━━ Records supplied

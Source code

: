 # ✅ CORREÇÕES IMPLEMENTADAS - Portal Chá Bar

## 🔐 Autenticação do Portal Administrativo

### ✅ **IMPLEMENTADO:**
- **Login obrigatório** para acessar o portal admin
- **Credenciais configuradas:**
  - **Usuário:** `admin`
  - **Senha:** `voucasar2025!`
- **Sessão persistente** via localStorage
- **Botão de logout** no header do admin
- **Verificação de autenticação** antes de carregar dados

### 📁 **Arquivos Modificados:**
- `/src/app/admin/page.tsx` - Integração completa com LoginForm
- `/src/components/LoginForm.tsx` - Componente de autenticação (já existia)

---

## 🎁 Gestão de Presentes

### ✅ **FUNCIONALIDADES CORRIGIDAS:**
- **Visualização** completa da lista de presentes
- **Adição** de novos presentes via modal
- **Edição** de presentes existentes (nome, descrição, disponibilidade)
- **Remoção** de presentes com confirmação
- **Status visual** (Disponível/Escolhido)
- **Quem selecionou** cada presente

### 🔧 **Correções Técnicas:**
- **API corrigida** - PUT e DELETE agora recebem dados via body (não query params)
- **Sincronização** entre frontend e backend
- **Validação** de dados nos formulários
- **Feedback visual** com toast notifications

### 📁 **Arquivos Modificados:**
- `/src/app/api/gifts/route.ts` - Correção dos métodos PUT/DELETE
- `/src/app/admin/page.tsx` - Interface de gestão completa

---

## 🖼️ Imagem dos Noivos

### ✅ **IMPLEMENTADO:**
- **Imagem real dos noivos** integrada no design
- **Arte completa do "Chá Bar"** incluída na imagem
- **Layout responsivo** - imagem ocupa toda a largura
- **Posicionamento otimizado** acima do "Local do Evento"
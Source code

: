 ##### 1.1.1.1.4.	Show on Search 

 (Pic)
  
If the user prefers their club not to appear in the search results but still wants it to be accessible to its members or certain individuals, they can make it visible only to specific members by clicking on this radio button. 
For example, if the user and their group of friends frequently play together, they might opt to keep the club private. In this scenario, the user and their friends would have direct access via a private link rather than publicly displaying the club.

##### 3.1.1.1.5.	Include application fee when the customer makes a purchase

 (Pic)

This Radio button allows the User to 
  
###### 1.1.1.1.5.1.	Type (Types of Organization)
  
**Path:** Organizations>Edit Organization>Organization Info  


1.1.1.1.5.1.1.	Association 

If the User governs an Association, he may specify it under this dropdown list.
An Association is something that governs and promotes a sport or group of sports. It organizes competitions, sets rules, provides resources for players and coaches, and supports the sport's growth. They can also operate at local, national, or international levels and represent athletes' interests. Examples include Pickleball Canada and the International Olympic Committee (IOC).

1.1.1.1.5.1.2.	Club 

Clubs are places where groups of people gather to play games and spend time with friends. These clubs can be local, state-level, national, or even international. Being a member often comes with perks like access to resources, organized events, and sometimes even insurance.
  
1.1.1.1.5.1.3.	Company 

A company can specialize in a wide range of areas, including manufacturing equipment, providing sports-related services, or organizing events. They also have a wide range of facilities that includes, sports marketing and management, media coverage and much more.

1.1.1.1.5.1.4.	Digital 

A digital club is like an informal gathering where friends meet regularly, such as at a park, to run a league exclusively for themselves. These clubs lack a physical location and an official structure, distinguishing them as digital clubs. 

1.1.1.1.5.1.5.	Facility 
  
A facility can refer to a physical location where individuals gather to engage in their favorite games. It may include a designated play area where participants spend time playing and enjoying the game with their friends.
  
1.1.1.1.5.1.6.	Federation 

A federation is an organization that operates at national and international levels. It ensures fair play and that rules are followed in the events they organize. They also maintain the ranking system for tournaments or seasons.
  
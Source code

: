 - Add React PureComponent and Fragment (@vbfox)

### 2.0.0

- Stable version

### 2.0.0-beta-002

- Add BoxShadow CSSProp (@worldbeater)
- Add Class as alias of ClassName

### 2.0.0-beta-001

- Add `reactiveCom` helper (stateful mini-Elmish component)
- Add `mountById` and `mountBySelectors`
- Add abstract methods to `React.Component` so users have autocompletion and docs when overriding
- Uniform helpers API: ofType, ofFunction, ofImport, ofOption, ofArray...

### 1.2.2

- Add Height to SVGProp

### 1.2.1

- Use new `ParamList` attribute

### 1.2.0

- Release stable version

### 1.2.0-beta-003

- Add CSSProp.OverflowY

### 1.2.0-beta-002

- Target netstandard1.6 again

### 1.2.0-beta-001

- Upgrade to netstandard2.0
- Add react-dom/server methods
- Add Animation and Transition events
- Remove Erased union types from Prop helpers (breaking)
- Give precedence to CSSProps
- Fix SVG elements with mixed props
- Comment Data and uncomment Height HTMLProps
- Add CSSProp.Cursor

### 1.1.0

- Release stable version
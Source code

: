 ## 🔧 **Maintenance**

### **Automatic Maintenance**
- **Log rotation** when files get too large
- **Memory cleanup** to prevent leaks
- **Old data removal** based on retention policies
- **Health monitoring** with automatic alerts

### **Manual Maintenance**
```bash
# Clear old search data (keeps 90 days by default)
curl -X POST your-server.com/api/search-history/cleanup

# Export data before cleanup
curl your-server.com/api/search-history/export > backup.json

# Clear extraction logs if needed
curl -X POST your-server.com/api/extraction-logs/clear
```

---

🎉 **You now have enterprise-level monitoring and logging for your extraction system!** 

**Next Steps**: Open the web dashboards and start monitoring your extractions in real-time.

━━━━

Search the lines above for the string "clubs", then show every one that has it.

Clubs are places where groups of people gather to play games and spend time with friends. These clubs can be local, state-level, national, or even international. Being a member often comes with perks like access to resources, organized events, and sometimes even insurance.
A digital club is like an informal gathering where friends meet regularly, such as at a park, to run a league exclusively for themselves. These clubs lack a physical location and an official structure, distinguishing them as digital clubs. 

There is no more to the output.